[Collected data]
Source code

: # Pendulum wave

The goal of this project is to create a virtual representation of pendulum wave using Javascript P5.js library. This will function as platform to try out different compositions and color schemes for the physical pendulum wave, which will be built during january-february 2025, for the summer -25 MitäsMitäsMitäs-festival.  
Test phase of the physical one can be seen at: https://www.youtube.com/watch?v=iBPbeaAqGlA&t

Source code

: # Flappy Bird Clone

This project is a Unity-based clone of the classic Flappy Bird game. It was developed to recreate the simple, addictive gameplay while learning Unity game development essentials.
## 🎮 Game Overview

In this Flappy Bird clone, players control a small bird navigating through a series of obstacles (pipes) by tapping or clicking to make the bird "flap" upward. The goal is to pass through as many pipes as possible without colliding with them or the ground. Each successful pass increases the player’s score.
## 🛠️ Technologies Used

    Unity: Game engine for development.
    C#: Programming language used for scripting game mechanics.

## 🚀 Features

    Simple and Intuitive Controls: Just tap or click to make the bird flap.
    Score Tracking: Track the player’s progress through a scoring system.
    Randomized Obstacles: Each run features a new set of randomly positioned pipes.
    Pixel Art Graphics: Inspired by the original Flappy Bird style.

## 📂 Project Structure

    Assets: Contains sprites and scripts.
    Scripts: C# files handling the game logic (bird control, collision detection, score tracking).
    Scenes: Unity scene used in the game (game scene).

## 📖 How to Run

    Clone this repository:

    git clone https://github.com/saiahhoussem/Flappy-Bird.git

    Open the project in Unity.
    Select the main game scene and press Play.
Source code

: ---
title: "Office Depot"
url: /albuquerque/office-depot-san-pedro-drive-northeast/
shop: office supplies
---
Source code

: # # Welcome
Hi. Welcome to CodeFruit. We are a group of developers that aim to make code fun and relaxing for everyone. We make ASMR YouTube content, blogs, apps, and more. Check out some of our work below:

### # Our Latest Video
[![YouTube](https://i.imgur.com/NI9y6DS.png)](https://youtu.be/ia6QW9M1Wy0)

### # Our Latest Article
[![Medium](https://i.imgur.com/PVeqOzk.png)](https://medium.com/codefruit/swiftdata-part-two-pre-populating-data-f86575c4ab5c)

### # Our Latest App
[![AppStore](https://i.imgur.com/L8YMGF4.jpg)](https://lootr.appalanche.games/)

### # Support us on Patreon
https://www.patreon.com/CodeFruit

Work to complete:
All of the records above are to be returned exactly as they stand.

Answer to this task:
Source code

: # Pendulum wave

The goal of this project is to create a virtual representation of pendulum wave using Javascript P5.js library. This will function as platform to try out different compositions and color schemes for the physical pendulum wave, which will be built during january-february 2025, for the summer -25 MitäsMitäsMitäs-festival.  
Test phase of the physical one can be seen at: https://www.youtube.com/watch?v=iBPbeaAqGlA&t

Source code

: # Flappy Bird Clone

This project is a Unity-based clone of the classic Flappy Bird game. It was developed to recreate the simple, addictive gameplay while learning Unity game development essentials.
## 🎮 Game Overview

In this Flappy Bird clone, players control a small bird navigating through a series of obstacles (pipes) by tapping or clicking to make the bird "flap" upward. The goal is to pass through as many pipes as possible without colliding with them or the ground. Each successful pass increases the player’s score.
## 🛠️ Technologies Used

    Unity: Game engine for development.
    C#: Programming language used for scripting game mechanics.

## 🚀 Features

    Simple and Intuitive Controls: Just tap or click to make the bird flap.
    Score Tracking: Track the player’s progress through a scoring system.
    Randomized Obstacles: Each run features a new set of randomly positioned pipes.
    Pixel Art Graphics: Inspired by the original Flappy Bird style.

## 📂 Project Structure

    Assets: Contains sprites and scripts.
    Scripts: C# files handling the game logic (bird control, collision detection, score tracking).
    Scenes: Unity scene used in the game (game scene).

## 📖 How to Run

    Clone this repository:

    git clone https://github.com/saiahhoussem/Flappy-Bird.git

    Open the project in Unity.
    Select the main game scene and press Play.
Source code

: ---
title: "Office Depot"
url: /albuquerque/office-depot-san-pedro-drive-northeast/
shop: office supplies
---
Source code

: # # Welcome
Hi. Welcome to CodeFruit. We are a group of developers that aim to make code fun and relaxing for everyone. We make ASMR YouTube content, blogs, apps, and more. Check out some of our work below:

### # Our Latest Video
[![YouTube](https://i.imgur.com/NI9y6DS.png)](https://youtu.be/ia6QW9M1Wy0)

### # Our Latest Article
[![Medium](https://i.imgur.com/PVeqOzk.png)](https://medium.com/codefruit/swiftdata-part-two-pre-populating-data-f86575c4ab5c)

### # Our Latest App
[![AppStore](https://i.imgur.com/L8YMGF4.jpg)](https://lootr.appalanche.games/)

### # Support us on Patreon
https://www.patreon.com/CodeFruit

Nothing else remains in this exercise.